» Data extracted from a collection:
──────────

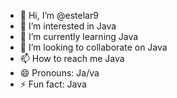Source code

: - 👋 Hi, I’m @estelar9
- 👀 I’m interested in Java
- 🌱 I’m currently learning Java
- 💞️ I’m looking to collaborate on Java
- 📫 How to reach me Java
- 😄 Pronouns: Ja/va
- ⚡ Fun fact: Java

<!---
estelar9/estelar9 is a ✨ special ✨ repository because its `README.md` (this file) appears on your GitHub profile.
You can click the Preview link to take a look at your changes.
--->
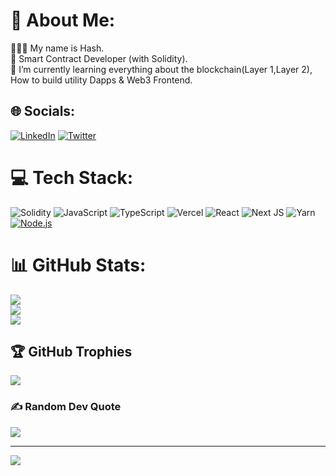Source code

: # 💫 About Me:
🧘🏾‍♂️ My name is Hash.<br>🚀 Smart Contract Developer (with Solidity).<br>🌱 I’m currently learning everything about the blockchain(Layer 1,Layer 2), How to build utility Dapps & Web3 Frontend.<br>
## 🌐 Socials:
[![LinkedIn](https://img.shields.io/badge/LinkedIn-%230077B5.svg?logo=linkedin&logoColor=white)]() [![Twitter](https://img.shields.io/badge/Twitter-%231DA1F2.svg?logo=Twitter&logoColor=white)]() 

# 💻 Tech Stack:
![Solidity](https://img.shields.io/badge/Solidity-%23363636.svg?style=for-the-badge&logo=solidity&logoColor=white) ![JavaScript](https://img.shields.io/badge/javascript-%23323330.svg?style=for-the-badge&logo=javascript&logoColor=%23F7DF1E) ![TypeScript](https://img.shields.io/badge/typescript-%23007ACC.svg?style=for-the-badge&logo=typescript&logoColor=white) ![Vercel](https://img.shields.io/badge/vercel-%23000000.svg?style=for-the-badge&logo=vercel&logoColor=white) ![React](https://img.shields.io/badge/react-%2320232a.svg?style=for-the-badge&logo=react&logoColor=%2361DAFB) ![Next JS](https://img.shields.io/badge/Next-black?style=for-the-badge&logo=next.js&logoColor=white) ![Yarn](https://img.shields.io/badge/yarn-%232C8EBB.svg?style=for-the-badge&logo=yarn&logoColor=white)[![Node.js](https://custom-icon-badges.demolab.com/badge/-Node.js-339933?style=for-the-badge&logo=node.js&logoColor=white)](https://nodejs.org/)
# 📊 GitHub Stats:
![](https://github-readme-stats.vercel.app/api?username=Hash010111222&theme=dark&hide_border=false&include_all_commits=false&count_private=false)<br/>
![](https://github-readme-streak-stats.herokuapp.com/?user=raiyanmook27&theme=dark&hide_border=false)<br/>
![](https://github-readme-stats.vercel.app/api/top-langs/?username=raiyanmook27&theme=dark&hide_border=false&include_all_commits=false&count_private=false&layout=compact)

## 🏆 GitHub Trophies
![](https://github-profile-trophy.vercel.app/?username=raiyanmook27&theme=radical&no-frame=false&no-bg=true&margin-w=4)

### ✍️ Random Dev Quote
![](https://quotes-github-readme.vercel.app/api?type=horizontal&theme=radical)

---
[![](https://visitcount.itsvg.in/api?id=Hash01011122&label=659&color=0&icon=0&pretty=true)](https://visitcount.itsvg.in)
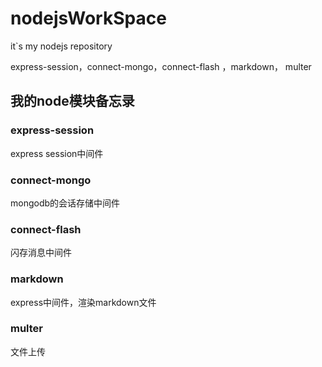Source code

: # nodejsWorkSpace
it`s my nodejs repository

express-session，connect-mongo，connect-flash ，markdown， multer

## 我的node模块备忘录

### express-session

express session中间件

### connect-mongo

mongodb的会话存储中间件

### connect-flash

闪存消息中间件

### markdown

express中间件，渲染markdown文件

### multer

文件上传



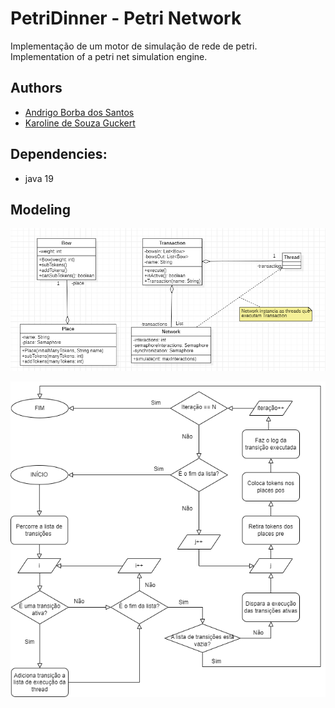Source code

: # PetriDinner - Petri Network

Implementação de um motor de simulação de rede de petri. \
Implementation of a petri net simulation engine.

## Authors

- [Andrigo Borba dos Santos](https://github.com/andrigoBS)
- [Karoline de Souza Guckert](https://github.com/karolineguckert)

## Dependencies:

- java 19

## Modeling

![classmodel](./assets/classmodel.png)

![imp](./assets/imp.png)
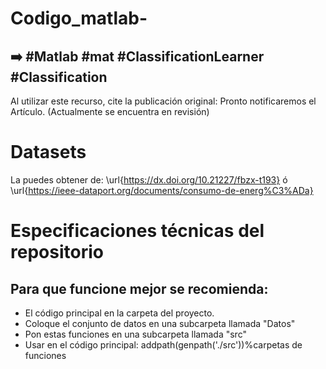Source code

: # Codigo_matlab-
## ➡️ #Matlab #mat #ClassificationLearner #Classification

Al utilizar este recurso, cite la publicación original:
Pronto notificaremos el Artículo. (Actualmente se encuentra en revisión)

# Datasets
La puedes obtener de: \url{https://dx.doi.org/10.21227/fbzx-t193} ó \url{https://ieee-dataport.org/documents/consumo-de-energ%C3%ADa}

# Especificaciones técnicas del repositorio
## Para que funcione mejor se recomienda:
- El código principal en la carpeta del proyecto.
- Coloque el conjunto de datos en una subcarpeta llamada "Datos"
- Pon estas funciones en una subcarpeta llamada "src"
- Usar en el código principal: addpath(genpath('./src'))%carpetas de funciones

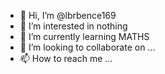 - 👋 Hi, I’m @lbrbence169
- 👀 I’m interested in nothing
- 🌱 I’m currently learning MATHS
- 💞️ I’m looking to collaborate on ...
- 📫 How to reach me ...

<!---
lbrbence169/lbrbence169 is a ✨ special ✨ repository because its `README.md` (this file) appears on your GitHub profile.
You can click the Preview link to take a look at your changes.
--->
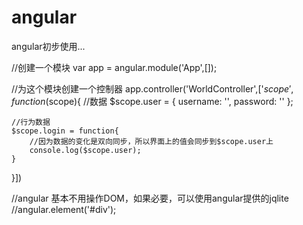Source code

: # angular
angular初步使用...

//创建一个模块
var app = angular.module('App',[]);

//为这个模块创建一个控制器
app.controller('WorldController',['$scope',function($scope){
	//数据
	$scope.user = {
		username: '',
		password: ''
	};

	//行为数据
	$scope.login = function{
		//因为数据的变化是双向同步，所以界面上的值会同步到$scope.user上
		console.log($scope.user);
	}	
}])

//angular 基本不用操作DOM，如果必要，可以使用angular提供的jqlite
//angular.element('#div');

──────────

» What the exercise asks:
Look above for the line with "mongodb的会话存储中间件"; quote it and every line after it, stopping after the line with "Al utilizar este", exactly, with nothing added and without pictures.

» Output of the exercise:
mongodb的会话存储中间件

### connect-flash

闪存消息中间件

### markdown

express中间件，渲染markdown文件

### multer

文件上传



Source code

: # PetriDinner - Petri Network

Implementação de um motor de simulação de rede de petri. \
Implementation of a petri net simulation engine.

## Authors

- [Andrigo Borba dos Santos](https://github.com/andrigoBS)
- [Karoline de Souza Guckert](https://github.com/karolineguckert)

## Dependencies:

- java 19

## Modeling

![classmodel](./assets/classmodel.png)

![imp](./assets/imp.png)
Source code

: # Codigo_matlab-
## ➡️ #Matlab #mat #ClassificationLearner #Classification

Al utilizar este recurso, cite la publicación original:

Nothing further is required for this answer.